Pour autant, la désignation du nouveau président a bien été marquée par une intervention directe de l'État au-delà de son poids au conseil d'administration . En effet, l'annonce, le 11 avril 2018, jour de la réunion du conseil d'administration, que l'Etat ne soutenait pas le renouvellement du mandat d'Emmanuel Hoog a placé le conseil dans une position difficile, puisqu'elle revenait finalement à imposer au conseil ou de voter pour le seul autre candidat proposé par le comité de sélection, ou bien de relancer une procédure déjà engagée . Un premier vote dans la matinée du 11 avril n'a pas permis de rassembler les 13 voix nécessaires sur le nom de l'autre candidat. Fabrice Fries a cependant été finalement élu le lendemain.

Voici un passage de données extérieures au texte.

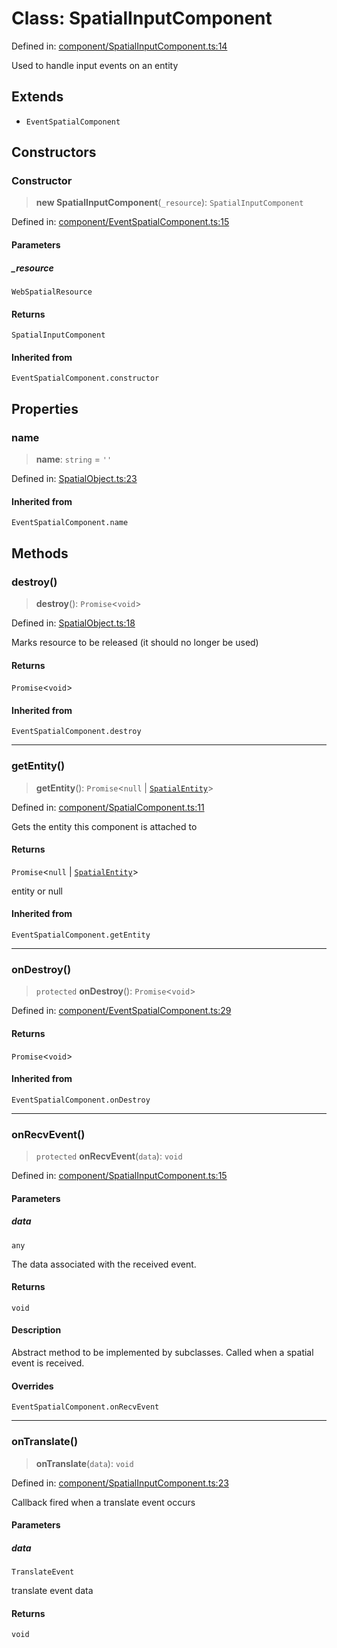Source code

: # Class: SpatialInputComponent

Defined in: [component/SpatialInputComponent.ts:14](https://github.com/webspatial/webspatial-sdk/blob/61c10fdd1eb0797e7a65f18c05fc06e8b1381245/core/src/core/component/SpatialInputComponent.ts#L14)

Used to handle input events on an entity

## Extends

- `EventSpatialComponent`

## Constructors

### Constructor

> **new SpatialInputComponent**(`_resource`): `SpatialInputComponent`

Defined in: [component/EventSpatialComponent.ts:15](https://github.com/webspatial/webspatial-sdk/blob/61c10fdd1eb0797e7a65f18c05fc06e8b1381245/core/src/core/component/EventSpatialComponent.ts#L15)

#### Parameters

##### \_resource

`WebSpatialResource`

#### Returns

`SpatialInputComponent`

#### Inherited from

`EventSpatialComponent.constructor`

## Properties

### name

> **name**: `string` = `''`

Defined in: [SpatialObject.ts:23](https://github.com/webspatial/webspatial-sdk/blob/61c10fdd1eb0797e7a65f18c05fc06e8b1381245/core/src/core/SpatialObject.ts#L23)

#### Inherited from

`EventSpatialComponent.name`

## Methods

### destroy()

> **destroy**(): `Promise`\<`void`\>

Defined in: [SpatialObject.ts:18](https://github.com/webspatial/webspatial-sdk/blob/61c10fdd1eb0797e7a65f18c05fc06e8b1381245/core/src/core/SpatialObject.ts#L18)

Marks resource to be released (it should no longer be used)

#### Returns

`Promise`\<`void`\>

#### Inherited from

`EventSpatialComponent.destroy`

***

### getEntity()

> **getEntity**(): `Promise`\<`null` \| [`SpatialEntity`](SpatialEntity.md)\>

Defined in: [component/SpatialComponent.ts:11](https://github.com/webspatial/webspatial-sdk/blob/61c10fdd1eb0797e7a65f18c05fc06e8b1381245/core/src/core/component/SpatialComponent.ts#L11)

Gets the entity this component is attached to

#### Returns

`Promise`\<`null` \| [`SpatialEntity`](SpatialEntity.md)\>

entity or null

#### Inherited from

`EventSpatialComponent.getEntity`

***

### onDestroy()

> `protected` **onDestroy**(): `Promise`\<`void`\>

Defined in: [component/EventSpatialComponent.ts:29](https://github.com/webspatial/webspatial-sdk/blob/61c10fdd1eb0797e7a65f18c05fc06e8b1381245/core/src/core/component/EventSpatialComponent.ts#L29)

#### Returns

`Promise`\<`void`\>

#### Inherited from

`EventSpatialComponent.onDestroy`

***

### onRecvEvent()

> `protected` **onRecvEvent**(`data`): `void`

Defined in: [component/SpatialInputComponent.ts:15](https://github.com/webspatial/webspatial-sdk/blob/61c10fdd1eb0797e7a65f18c05fc06e8b1381245/core/src/core/component/SpatialInputComponent.ts#L15)

#### Parameters

##### data

`any`

The data associated with the received event.

#### Returns

`void`

#### Description

Abstract method to be implemented by subclasses. Called when a spatial event is received.

#### Overrides

`EventSpatialComponent.onRecvEvent`

***

### onTranslate()

> **onTranslate**(`data`): `void`

Defined in: [component/SpatialInputComponent.ts:23](https://github.com/webspatial/webspatial-sdk/blob/61c10fdd1eb0797e7a65f18c05fc06e8b1381245/core/src/core/component/SpatialInputComponent.ts#L23)

Callback fired when a translate event occurs

#### Parameters

##### data

`TranslateEvent`

translate event data

#### Returns

`void`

Trois membres du conseil d'administration s'en sont émus et ont adressé une lettre ouverte à la ministre le 16 avril. Ils notent ainsi que « Sur le fond, cette décision a bafoué toutes les prérogatives du Conseil et a créé un biais définitif sur les débats qui s'en sont suivis. Elle est venue déstabiliser - nous osons espérer que ce ne fut pas à dessein - l'ensemble du processus de sélection du futur PDG, l'État prenant ainsi un poids bien supérieur à celui de ses trois voix sur les dix-huit que comptent le Conseil ».

Dans son rapport au Parlement rendu public en juillet 2018, le conseil supérieur de l'AFP formule des réserves quant au mode de désignation du président, jugé « complexe et peu transparent », à la fois dans son lancement, avec une absence de publicité autre qu'une annonce sur le site de l'Agence, et dans son déroulé, avec une intervention de l'État qui dépasse le cadre fixé par la loi, qui plus est intervenue très tardivement, ce qui n'a pas contribué à un climat de sérénité au sein de l'AFP.

Votre rapporteur pour avis ne peut que déplorer cette approche brouillonne, alors même que les défis qui attendent l'Agence méritent d'être abordés par une équipe confortée.